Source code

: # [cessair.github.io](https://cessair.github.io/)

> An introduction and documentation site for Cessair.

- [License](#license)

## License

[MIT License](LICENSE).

□ □ □ □ □

▸ **REQUIRED ACTION**
Where does the word "License" appear in the listing above? Copy every line that holds it.

▸ **EXERCISE OUTPUT**
- [License](#license)
## License
[MIT License](LICENSE).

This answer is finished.